The Muslim overlords of Jerusalem's Temple Mount began hacking a deep trench into the holy hill earlier this week as a prelude to more extensive infrastructure work on the mosques that currently occupy the compound.
The Islamic Trust (Waqf) gained the approval of the Israeli police to proceed with the work, but leading archeologists note that digging with heavy machinery at such a sensitive historical site also requires, by law, the approval of archeological authorities.
The use of tractors and other heavy machinery in construction at the Temple Mount requires “real, professional and careful archaeological supervision involving meticulous documentation,” stated the Committee for the Prevention of Destruction of Antiquities on the Temple Mount, an apolitical group that includes Israelis archeologists and intellectuals from across the political spectrum.
Committee member Dr.
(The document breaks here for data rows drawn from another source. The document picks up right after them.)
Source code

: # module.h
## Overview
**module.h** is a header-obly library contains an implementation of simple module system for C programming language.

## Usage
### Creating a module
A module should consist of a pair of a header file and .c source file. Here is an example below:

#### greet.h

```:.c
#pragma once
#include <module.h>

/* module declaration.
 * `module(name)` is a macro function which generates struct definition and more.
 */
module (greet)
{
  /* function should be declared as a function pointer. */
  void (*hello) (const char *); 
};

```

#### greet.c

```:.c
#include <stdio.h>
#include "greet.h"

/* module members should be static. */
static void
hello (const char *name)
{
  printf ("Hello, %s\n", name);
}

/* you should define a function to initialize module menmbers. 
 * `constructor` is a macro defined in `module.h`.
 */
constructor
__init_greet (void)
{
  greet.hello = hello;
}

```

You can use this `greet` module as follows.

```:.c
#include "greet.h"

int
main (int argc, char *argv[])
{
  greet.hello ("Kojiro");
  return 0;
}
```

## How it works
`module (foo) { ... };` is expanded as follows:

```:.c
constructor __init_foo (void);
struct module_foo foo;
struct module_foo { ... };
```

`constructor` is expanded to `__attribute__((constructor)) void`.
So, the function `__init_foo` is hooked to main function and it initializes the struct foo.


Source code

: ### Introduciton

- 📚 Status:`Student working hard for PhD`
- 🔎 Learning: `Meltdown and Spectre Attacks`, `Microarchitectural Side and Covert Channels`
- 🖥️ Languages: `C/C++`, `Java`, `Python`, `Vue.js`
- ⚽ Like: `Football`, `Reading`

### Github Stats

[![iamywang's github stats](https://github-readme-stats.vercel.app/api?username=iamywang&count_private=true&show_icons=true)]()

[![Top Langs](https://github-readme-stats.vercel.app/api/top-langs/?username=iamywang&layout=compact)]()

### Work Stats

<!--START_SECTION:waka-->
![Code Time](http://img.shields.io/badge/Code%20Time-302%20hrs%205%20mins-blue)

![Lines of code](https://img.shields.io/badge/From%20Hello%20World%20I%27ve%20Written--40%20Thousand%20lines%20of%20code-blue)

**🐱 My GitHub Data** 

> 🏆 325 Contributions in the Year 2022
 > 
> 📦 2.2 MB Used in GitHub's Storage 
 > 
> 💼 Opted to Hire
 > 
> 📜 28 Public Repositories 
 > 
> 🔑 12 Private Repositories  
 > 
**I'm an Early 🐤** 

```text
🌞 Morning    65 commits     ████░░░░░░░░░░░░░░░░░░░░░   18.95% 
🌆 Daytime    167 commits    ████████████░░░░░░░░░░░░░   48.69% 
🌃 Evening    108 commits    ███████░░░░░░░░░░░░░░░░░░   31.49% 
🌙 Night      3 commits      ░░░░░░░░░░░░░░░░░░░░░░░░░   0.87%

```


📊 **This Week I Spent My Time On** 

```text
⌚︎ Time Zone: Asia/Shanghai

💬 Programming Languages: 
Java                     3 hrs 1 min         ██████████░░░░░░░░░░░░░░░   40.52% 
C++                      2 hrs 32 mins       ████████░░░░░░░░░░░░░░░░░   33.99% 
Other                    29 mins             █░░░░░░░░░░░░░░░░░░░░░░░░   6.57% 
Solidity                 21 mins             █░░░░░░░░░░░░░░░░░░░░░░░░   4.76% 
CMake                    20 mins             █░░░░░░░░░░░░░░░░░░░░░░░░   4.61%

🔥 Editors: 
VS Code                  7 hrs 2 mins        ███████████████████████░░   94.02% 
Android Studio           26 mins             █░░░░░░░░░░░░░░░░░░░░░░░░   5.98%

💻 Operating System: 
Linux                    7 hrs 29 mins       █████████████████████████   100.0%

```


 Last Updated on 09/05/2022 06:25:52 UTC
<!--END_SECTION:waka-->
Eilat Mazar of the Hebrew University accused the government of Prime Minister Ehud Olmert of giving a green light to the work without going through the proper channels out of fear of the Muslims. As a result, said Mazar, even more of the history of Israel's temples to the Almighty will be destroyed, further erasing the historical and biblical connection of the Jewish people to the Temple Mount and Jerusalem.
Mazar and the committee previously protested extensive construction work done by the Muslims under the Temple Mount, which resulted in a huge amount of dirt and debris being deposited unceremoniously in the Kidron Valley below. The mounds of debris were later found to contain shattered pieces of Jewish temple history.
By contrast, the Muslim world erupted in outrage and violence earlier this year when Israel tried to repair a walking bridge leading to one of the Temple Mount's gates.